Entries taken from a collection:
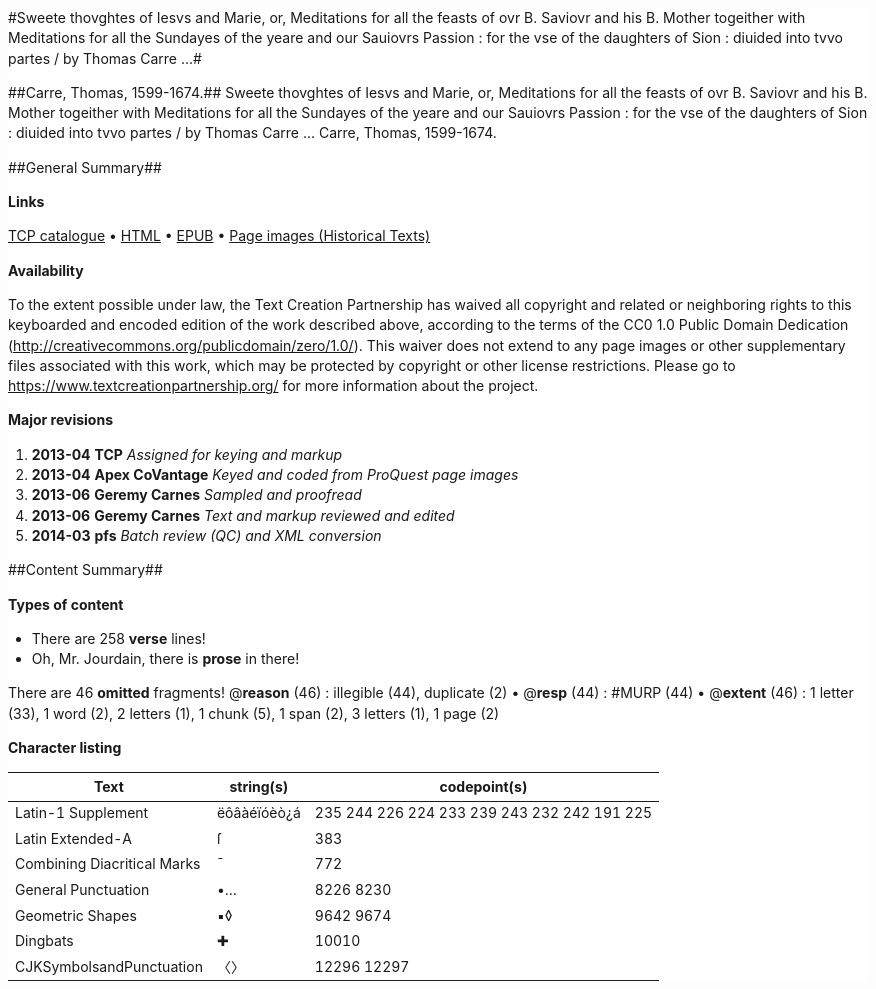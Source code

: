 #Sweete thovghtes of Iesvs and Marie, or, Meditations for all the feasts of ovr B. Saviovr and his B. Mother togeither with Meditations for all the Sundayes of the yeare and our Sauiovrs Passion : for the vse of the daughters of Sion : diuided into tvvo partes / by Thomas Carre ...#

##Carre, Thomas, 1599-1674.##
Sweete thovghtes of Iesvs and Marie, or, Meditations for all the feasts of ovr B. Saviovr and his B. Mother togeither with Meditations for all the Sundayes of the yeare and our Sauiovrs Passion : for the vse of the daughters of Sion : diuided into tvvo partes / by Thomas Carre ...
Carre, Thomas, 1599-1674.

##General Summary##

**Links**

[TCP catalogue](http://www.ota.ox.ac.uk/tcp/)  • 
[HTML](http://tei.it.ox.ac.uk/tcp/Texts-HTML/free/A54/A54916.html)  • 
[EPUB](http://tei.it.ox.ac.uk/tcp/Texts-EPUB/free/A54/A54916.epub) • 
[Page images (Historical Texts)](https://historicaltexts.jisc.ac.uk/eebo-13583405e)

**Availability**

To the extent possible under law, the Text Creation Partnership has waived all copyright and related or neighboring rights to this keyboarded and encoded edition of the work described above, according to the terms of the CC0 1.0 Public Domain Dedication (http://creativecommons.org/publicdomain/zero/1.0/). This waiver does not extend to any page images or other supplementary files associated with this work, which may be protected by copyright or other license restrictions. Please go to https://www.textcreationpartnership.org/ for more information about the project.

**Major revisions**

1. __2013-04__ __TCP__ *Assigned for keying and markup*
1. __2013-04__ __Apex CoVantage__ *Keyed and coded from ProQuest page images*
1. __2013-06__ __Geremy Carnes__ *Sampled and proofread*
1. __2013-06__ __Geremy Carnes__ *Text and markup reviewed and edited*
1. __2014-03__ __pfs__ *Batch review (QC) and XML conversion*

##Content Summary##

**Types of content**

  * There are 258 **verse** lines!
  * Oh, Mr. Jourdain, there is **prose** in there!

There are 46 **omitted** fragments! 
 @__reason__ (46) : illegible (44), duplicate (2)  •  @__resp__ (44) : #MURP (44)  •  @__extent__ (46) : 1 letter (33), 1 word (2), 2 letters (1), 1 chunk (5), 1 span (2), 3 letters (1), 1 page (2)

**Character listing**


|Text|string(s)|codepoint(s)|
|---|---|---|
|Latin-1 Supplement|ëôâàéïóèò¿á|235 244 226 224 233 239 243 232 242 191 225|
|Latin Extended-A|ſ|383|
|Combining             Diacritical Marks|̄|772|
|General Punctuation|•…|8226 8230|
|Geometric Shapes|▪◊|9642 9674|
|Dingbats|✚|10010|
|CJKSymbolsandPunctuation|〈〉|12296 12297|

» **DIRECTIONS**
Could every entry be restated word for word, pictures excluded?

» **FINISHED EXERCISE**
Source code

: #Sweete thovghtes of Iesvs and Marie, or, Meditations for all the feasts of ovr B. Saviovr and his B. Mother togeither with Meditations for all the Sundayes of the yeare and our Sauiovrs Passion : for the vse of the daughters of Sion : diuided into tvvo partes / by Thomas Carre ...#

##Carre, Thomas, 1599-1674.##
Sweete thovghtes of Iesvs and Marie, or, Meditations for all the feasts of ovr B. Saviovr and his B. Mother togeither with Meditations for all the Sundayes of the yeare and our Sauiovrs Passion : for the vse of the daughters of Sion : diuided into tvvo partes / by Thomas Carre ...
Carre, Thomas, 1599-1674.

##General Summary##

**Links**

[TCP catalogue](http://www.ota.ox.ac.uk/tcp/)  • 
[HTML](http://tei.it.ox.ac.uk/tcp/Texts-HTML/free/A54/A54916.html)  • 
[EPUB](http://tei.it.ox.ac.uk/tcp/Texts-EPUB/free/A54/A54916.epub) • 
[Page images (Historical Texts)](https://historicaltexts.jisc.ac.uk/eebo-13583405e)

**Availability**

To the extent possible under law, the Text Creation Partnership has waived all copyright and related or neighboring rights to this keyboarded and encoded edition of the work described above, according to the terms of the CC0 1.0 Public Domain Dedication (http://creativecommons.org/publicdomain/zero/1.0/). This waiver does not extend to any page images or other supplementary files associated with this work, which may be protected by copyright or other license restrictions. Please go to https://www.textcreationpartnership.org/ for more information about the project.

**Major revisions**

1. __2013-04__ __TCP__ *Assigned for keying and markup*
1. __2013-04__ __Apex CoVantage__ *Keyed and coded from ProQuest page images*
1. __2013-06__ __Geremy Carnes__ *Sampled and proofread*
1. __2013-06__ __Geremy Carnes__ *Text and markup reviewed and edited*
1. __2014-03__ __pfs__ *Batch review (QC) and XML conversion*

##Content Summary##

**Types of content**

  * There are 258 **verse** lines!
  * Oh, Mr. Jourdain, there is **prose** in there!

There are 46 **omitted** fragments! 
 @__reason__ (46) : illegible (44), duplicate (2)  •  @__resp__ (44) : #MURP (44)  •  @__extent__ (46) : 1 letter (33), 1 word (2), 2 letters (1), 1 chunk (5), 1 span (2), 3 letters (1), 1 page (2)

**Character listing**


|Text|string(s)|codepoint(s)|
|---|---|---|
|Latin-1 Supplement|ëôâàéïóèò¿á|235 244 226 224 233 239 243 232 242 191 225|
|Latin Extended-A|ſ|383|
|Combining             Diacritical Marks|̄|772|
|General Punctuation|•…|8226 8230|
|Geometric Shapes|▪◊|9642 9674|
|Dingbats|✚|10010|
|CJKSymbolsandPunctuation|〈〉|12296 12297|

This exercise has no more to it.